威勢会でも武闘派でならしたアイゼンからすれば、今ここに居る兵士二人をぶん殴ってこの場から逃げることは難しくはなかった、だが……。


 ――でもそれじゃあ、きっと、この子達、

 密告の報酬払ってもらえないわよね


 この感じなら、いつでも逃げられるでしょうし……


「いいわ、あなた達のこと、許してあげるっ」


「あたしは、世界を愛に染める……愛染あいぜんなんですからね」

「寛容と慈愛の乙女なのよっ」


「でも、そんな事情だったのなら、あなた達にご飯くらいおごってあげればよかったわね」


 ――いや、本当はあたしもお金なんて持ってないんだけどね


アイゼンは兵士二人に両脇から腕を掴まれ、捕らえられる。


「ちょっと、あんた達、もっと優しくしなさいよっ」

「そもそもあんた達、二人ともあたしの好みのタイプじゃないのよっ!

もっとイケメン呼んで来なさいよっ、イケメンッ!」


-


「どうやら、アイゼンは捕まっているみたいですね」


マジアリエンナにある酒場で飲んでいた石動とサブは、マサの言葉に驚く。


「おいおい、本当かよ」


「ホンマかっ? そのノートパソコン、壊れてるんちゃうか?」


アイゼンと合流すべくマジアリエンナまで来た石動達だったが、アイゼンが捕まっているというのは違った意味で予想外だった。

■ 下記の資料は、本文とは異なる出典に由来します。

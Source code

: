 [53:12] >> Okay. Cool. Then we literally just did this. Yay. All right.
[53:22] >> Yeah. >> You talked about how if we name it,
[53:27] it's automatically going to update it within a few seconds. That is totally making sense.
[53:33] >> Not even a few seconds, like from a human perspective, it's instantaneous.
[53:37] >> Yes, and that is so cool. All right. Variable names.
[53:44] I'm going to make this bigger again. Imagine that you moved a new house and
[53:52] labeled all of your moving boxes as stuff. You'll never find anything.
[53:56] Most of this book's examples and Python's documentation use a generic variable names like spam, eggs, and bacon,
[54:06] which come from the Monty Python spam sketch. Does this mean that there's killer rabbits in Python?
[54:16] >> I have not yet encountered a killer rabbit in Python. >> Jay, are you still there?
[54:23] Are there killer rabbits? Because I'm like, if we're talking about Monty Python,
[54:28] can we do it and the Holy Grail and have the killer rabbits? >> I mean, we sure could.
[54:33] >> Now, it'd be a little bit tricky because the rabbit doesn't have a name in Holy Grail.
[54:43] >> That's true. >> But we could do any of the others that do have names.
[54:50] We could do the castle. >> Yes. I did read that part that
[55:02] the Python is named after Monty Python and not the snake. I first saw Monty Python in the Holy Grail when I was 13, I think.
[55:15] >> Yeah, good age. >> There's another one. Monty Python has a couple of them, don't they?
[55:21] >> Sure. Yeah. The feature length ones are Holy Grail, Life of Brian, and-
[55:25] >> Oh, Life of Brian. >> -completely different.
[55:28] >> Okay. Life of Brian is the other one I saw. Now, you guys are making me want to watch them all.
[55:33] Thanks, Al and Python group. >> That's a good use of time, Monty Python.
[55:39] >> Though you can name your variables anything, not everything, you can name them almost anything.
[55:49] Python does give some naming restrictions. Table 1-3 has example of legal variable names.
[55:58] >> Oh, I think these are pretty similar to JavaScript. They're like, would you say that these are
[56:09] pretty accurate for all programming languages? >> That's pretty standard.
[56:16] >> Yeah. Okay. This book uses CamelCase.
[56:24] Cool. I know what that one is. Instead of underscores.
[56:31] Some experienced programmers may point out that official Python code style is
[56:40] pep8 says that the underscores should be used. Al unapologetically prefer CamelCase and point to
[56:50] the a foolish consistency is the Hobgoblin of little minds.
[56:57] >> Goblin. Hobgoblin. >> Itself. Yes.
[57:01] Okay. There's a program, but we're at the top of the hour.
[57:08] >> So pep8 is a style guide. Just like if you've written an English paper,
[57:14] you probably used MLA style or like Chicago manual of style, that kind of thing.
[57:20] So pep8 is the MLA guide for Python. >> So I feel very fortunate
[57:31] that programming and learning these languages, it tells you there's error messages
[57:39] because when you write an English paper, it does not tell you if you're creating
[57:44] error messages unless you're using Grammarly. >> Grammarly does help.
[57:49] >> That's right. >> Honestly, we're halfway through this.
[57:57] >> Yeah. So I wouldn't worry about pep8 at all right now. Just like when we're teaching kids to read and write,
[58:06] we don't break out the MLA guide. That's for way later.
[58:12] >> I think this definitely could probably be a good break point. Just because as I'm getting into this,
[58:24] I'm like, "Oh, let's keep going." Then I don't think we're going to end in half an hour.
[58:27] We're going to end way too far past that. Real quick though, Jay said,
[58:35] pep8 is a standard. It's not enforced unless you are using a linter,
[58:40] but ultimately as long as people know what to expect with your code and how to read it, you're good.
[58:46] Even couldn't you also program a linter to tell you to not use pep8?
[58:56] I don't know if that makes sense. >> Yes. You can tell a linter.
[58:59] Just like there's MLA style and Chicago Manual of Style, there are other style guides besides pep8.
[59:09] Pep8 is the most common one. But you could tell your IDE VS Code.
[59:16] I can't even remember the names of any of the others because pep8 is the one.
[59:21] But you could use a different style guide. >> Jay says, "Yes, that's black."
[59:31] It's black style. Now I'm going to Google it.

「ここの連中が、あいつを捕まえられるとは思えねえけどな」


「捕まえるまでに、何人ぐらい死人が出たんやろうか? 震えるわぁ」


「キレたら、あいつが組で一番ヤバいだろっ」


「えぇ、確かに……」

「若頭を除けば、この異世界で独りでも生きていける可能性が一番高いのがアイゼンですからね」

「まぁ、何か事情でもあるんでしょう」


「ワイ、こっち来てパワーアップしたアイゼンとか考えとうないわっ、そんなん、ちょっとどつかれただけで死んでまうやないかい」


「どうしますか? 救出に行きますか?」


「いや、いいだろっ、そのうち自力で出て来んだろ」


「そうやなぁ、まぁ、アイゼンやしなぁ」


「あぁ、アイゼンだしな」


「えぇ、アイゼンですしね……」


石動達は、そのまま酒を飲み続けることにした。


-


宗教都市であるマジアリエンナの大聖堂。

礼拝堂の女神像、その前で初老の男が祈りを捧げている。


荘厳な白い法衣を纏ったその男こそが、このマジアリエンナの最高責任者でもあるムクロガ・レイアン司祭。


「これは、祈念の最中に失礼いたしました」


そこへ扉を開けて入って来たのは、ムクロガ司祭の側近でもある助祭のシャナブル・アズアンだった。


「構わないよ」

「君が慌てるとは、余程のことだろう」


「はいっ」

「密偵によりますと、勇者と思しき者達が、マジアリエンナに入ったのとこと」


「ほおっ、今時、勇者か……」


「些細は分かりませんが、密偵の話では、あのアロガ王が煮湯を飲まされたとか」


「ほおっ、あのアロガ王が……」

「アロガ王とは旧知の仲ではあるが……衰えたか」


「いかがいしましょうか?」


「捨て置いて構わぬだろう」

「勇者の伝説など、いつの時代の話か」


「御意に」



「ところでだ……次に行われる魔女の公開処刑には、私も出席しようかと思っているんだがね」


「ほおっ、魔女の火炙りに」

「それは、お珍しいことですな」


「魔女達の断末魔を聞きながら、みなで、女神アリエーネ様への信仰を深める……そうした儀式も必要ということだよ」

「そうは思わないかね?」


「御意に、仰せの通りでございます」


司祭ムクロガ・レイアンは満足そうな顔で笑う。